La gioventù di Ciccantelli si rifletteva in quella di un altro sindaco, quello di Chieti, Andrea Buracchio, dc e gaspariano come lui, ma, a differenza di lui, figlio di una dinastia politica potente nella città che alla Balena bianca tributava consensi elettorali che si aggiravano intorno al 60 per cento. Erano convinti un po’ tutti, in quegli anni, che Ciccantelli e Buracchio fossero i giovani cavalli di razza che zio Remo aveva messo in campo e in competizione per aggiudicarsi la sua eredità politica. Lo sapeva Buracchio e lo sapeva Ciccantelli, al quale però la politica stava sempre un po’ stretta, curioso com’era della varietà della vita che mal tollerava di essere ingabbiata dalle strategie della politica. Non sapevano, né lui né il suo dirimpettaio teatino, che quello che sembrava un promettente inizio di carriera si sarebbe rivelato invece una sorta di atto interrotto. Alle porte di quel 1990, infatti, c’era il 1992, anno primo delle inchieste di Mani Pulite, carico di destino e macinatore di sorti individuali e collettive. Per entrambi, la luce piena di quell’alba politica si trasmutò presto nella penombra di un tramonto repentino. Il 1993 segnò la fine di quel sogno.

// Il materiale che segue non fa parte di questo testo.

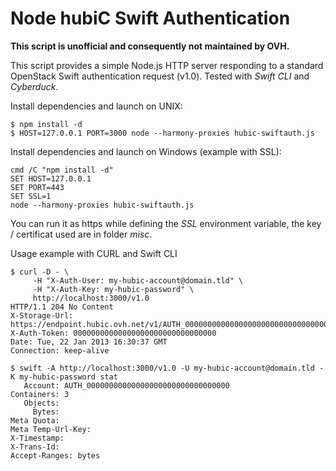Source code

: Node hubiC Swift Authentication
===============================

**This script is unofficial and consequently not maintained by OVH.**

This script provides a simple Node.js HTTP server responding to a standard OpenStack Swift authentication request (v1.0).
Tested with *Swift CLI* and *Cyberduck*.

Install dependencies and launch on UNIX:

```
$ npm install -d
$ HOST=127.0.0.1 PORT=3000 node --harmony-proxies hubic-swiftauth.js
```

Install dependencies and launch on Windows (example with SSL):

```
cmd /C "npm install -d"
SET HOST=127.0.0.1
SET PORT=443
SET SSL=1
node --harmony-proxies hubic-swiftauth.js
```

You can run it as https while defining the *SSL* environment variable, the key / certificat used are in folder *misc*.

Usage example with CURL and Swift CLI

```
$ curl -D - \
     -H "X-Auth-User: my-hubic-account@domain.tld" \
     -H "X-Auth-Key: my-hubic-password" \
     http://localhost:3000/v1.0
HTTP/1.1 204 No Content
X-Storage-Url: https://endpoint.hubic.ovh.net/v1/AUTH_00000000000000000000000000000000
X-Auth-Token: 00000000000000000000000000000000
Date: Tue, 22 Jan 2013 16:30:37 GMT
Connection: keep-alive

$ swift -A http://localhost:3000/v1.0 -U my-hubic-account@domain.tld -K my-hubic-password stat
   Account: AUTH_00000000000000000000000000000000
Containers: 3
   Objects:
     Bytes:
Meta Quota:
Meta Temp-Url-Key:
X-Timestamp:
X-Trans-Id:
Accept-Ranges: bytes
```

Ciccantelli e Buracchio finirono indagati e agli arresti per la Tangentopoli abruzzese. Il sindaco di Pescara ammise subito di aver preso soldi e di averli dati al suo partito. Una spiegazione che, in tante storie di quella stagione drammatica, si rivelò una giustificazione inverosimile, ma che, nel suo caso, suonò come sincera ammissione di estraneità a un gioco, quello del finanziamento illecito della politica, al quale lui aveva partecipato di malavoglia con un senso di rigetto di un mondo in cui era finito quasi per caso. Si dimise da sindaco, Ciccantelli, ma fece anche qualcosa di più, qualcosa che in tanti, nella commedia della politica italiana di ieri e di oggi, hanno promesso e promettono invano di fare: si ritirò a vita privata. Visse del suo lavoro. Gestì una società di recupero crediti. Scelse il cono d’ombra che spaventa molti di quelli che hanno assaggiato il frutto proibito della notorietà, ma che a lui apparve come un’oasi sospirata.

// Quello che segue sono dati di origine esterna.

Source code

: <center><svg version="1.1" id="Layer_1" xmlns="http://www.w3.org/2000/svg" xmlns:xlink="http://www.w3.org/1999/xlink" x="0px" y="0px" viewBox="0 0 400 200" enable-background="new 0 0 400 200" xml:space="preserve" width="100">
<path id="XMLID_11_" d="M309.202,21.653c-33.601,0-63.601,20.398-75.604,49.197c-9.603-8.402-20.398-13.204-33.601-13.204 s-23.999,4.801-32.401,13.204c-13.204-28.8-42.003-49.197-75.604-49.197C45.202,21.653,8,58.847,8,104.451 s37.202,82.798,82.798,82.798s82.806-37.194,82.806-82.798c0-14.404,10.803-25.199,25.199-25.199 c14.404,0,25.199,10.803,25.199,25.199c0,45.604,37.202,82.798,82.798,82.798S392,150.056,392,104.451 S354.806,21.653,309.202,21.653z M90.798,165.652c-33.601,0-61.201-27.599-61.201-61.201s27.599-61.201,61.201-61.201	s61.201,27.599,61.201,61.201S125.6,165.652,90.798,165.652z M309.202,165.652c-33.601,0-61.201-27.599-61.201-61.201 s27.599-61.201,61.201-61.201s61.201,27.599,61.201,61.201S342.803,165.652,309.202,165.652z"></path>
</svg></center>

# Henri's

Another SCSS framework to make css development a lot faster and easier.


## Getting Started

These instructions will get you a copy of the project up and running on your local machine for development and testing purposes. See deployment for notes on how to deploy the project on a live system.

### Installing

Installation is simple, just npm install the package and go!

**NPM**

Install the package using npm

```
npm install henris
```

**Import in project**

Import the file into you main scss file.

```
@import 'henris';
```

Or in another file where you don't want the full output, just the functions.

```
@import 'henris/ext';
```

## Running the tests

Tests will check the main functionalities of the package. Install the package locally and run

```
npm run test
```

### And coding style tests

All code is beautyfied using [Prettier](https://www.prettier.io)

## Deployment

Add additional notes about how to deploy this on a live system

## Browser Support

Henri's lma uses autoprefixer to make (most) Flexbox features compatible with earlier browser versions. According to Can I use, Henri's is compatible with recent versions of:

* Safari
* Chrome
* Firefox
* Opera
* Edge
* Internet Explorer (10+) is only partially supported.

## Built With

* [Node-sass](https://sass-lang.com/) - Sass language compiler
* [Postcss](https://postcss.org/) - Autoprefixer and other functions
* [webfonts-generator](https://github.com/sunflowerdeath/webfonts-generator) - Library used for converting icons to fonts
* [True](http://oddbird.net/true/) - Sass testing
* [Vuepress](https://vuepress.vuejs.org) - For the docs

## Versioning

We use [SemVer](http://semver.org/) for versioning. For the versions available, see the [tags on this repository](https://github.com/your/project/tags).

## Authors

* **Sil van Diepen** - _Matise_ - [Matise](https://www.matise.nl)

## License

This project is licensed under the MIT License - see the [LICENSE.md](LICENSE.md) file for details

Per 23 anni non ruppe mai il silenzio che si era autoimposto, se non per una lunga intervista rilasciata, il 24 gennaio 2016, al Centro che oggi riproponiamo in sintesi. Sulla politica non aveva cambiato idea: «La mia esperienza mi ha insegnato che la politica è l’elemento essenziale per la vita della democrazia, ma anche, che tira fuori sempre l’aspetto deteriore dell’uomo. Non c’è niente da fare. E non ci ritornerei mai. La politica era la mia passione, ma non era tutto».